Nebraska has created and expanded two property tax relief programs that are delivered via tax credits. The larger program – designed to offset the cost of school property taxes – is delivered via a refundable income tax credit that individual taxpayers claim at the end of the year. This program has been dogged by inconsistent utilization by taxpayers. In other words, taxpayers are not claiming all the property tax relief that is allocated for them in state appropriations for property tax relief. The cause of this problem is that the tax relief is “taxpayer active,” meaning taxpayers must put in work to figure out how to claim the credit instead of tax relief being delivered to them directly via lower property tax rates. Using the same money to directly reduce school property taxes, as Pillen proposes, would solve this problem.  

Pillen has also proposed a property tax cap that would only allow property tax levies (dollars collected) to grow by a limited amount each year. In other words, the total dollars collected could increase by, for example, 2%. This is important for two reasons. First, it restrains the growth in local tax levies, some of which have seen stupendous increases due to soaring valuations. Second, it guarantees that state funding to reduce property taxes would actually result in dollar-for-dollar decreases in property taxes. 

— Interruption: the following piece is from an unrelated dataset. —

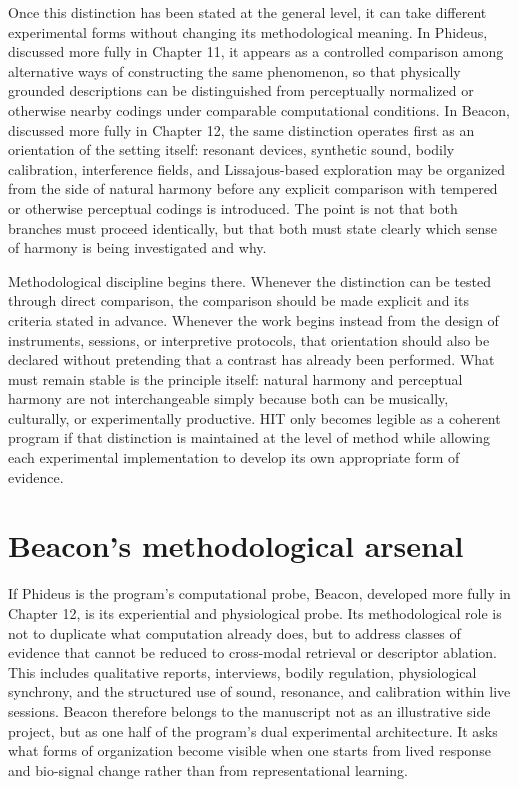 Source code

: Once this distinction has been stated at the general level, it can take different experimental forms without changing its methodological meaning. In Phideus, discussed more fully in Chapter 11, it appears as a controlled comparison among alternative ways of constructing the same phenomenon, so that physically grounded descriptions can be distinguished from perceptually normalized or otherwise nearby codings under comparable computational conditions. In Beacon, discussed more fully in Chapter 12, the same distinction operates first as an orientation of the setting itself: resonant devices, synthetic sound, bodily calibration, interference fields, and Lissajous-based exploration may be organized from the side of natural harmony before any explicit comparison with tempered or otherwise perceptual codings is introduced. The point is not that both branches must proceed identically, but that both must state clearly which sense of harmony is being investigated and why.

Methodological discipline begins there. Whenever the distinction can be tested through direct comparison, the comparison should be made explicit and its criteria stated in advance. Whenever the work begins instead from the design of instruments, sessions, or interpretive protocols, that orientation should also be declared without pretending that a contrast has already been performed. What must remain stable is the principle itself: natural harmony and perceptual harmony are not interchangeable simply because both can be musically, culturally, or experimentally productive. HIT only becomes legible as a coherent program if that distinction is maintained at the level of method while allowing each experimental implementation to develop its own appropriate form of evidence.

\section{Beacon's methodological arsenal}

If Phideus is the program's computational probe, Beacon, developed more fully in Chapter 12, is its experiential and physiological probe. Its methodological role is not to duplicate what computation already does, but to address classes of evidence that cannot be reduced to cross-modal retrieval or descriptor ablation. This includes qualitative reports, interviews, bodily regulation, physiological synchrony, and the structured use of sound, resonance, and calibration within live sessions. Beacon therefore belongs to the manuscript not as an illustrative side project, but as one half of the program's dual experimental architecture. It asks what forms of organization become visible when one starts from lived response and bio-signal change rather than from representational learning.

Senator Lou Ann Linehan’s LB 1414 contains one version of how to enact a property tax levy cap. It limits how much property tax collections can grow from one year to the next, which provides the key protection needed for homeowners. In addition, Senator von Gillern’s LB 1241 contains an alternative way to achieve the same goal. LB 1241 would require levy rates to fall in order to offset valuation increases. Both are commendable approaches to ensure that property taxes don’t soar when home valuations increase, and they will be further contrasted in Platte Institute’s ongoing writing on this topic. 


Governor Pillen hit a home run on income tax relief in his first year. The changes to individual and corporate income taxes were years in the making and have transformed Nebraska’s competitive tax landscape. 

Property tax reform is the obvious next step, and Pillen’s outlined solutions generally drive Nebraska in the correct direction. In a follow-up blog, Platte Institute will consider the trade-offs for Pillen’s pathway to achieve a 40% property tax reduction, and offer alternative routes that result in better tax efficiency and enhanced competitiveness.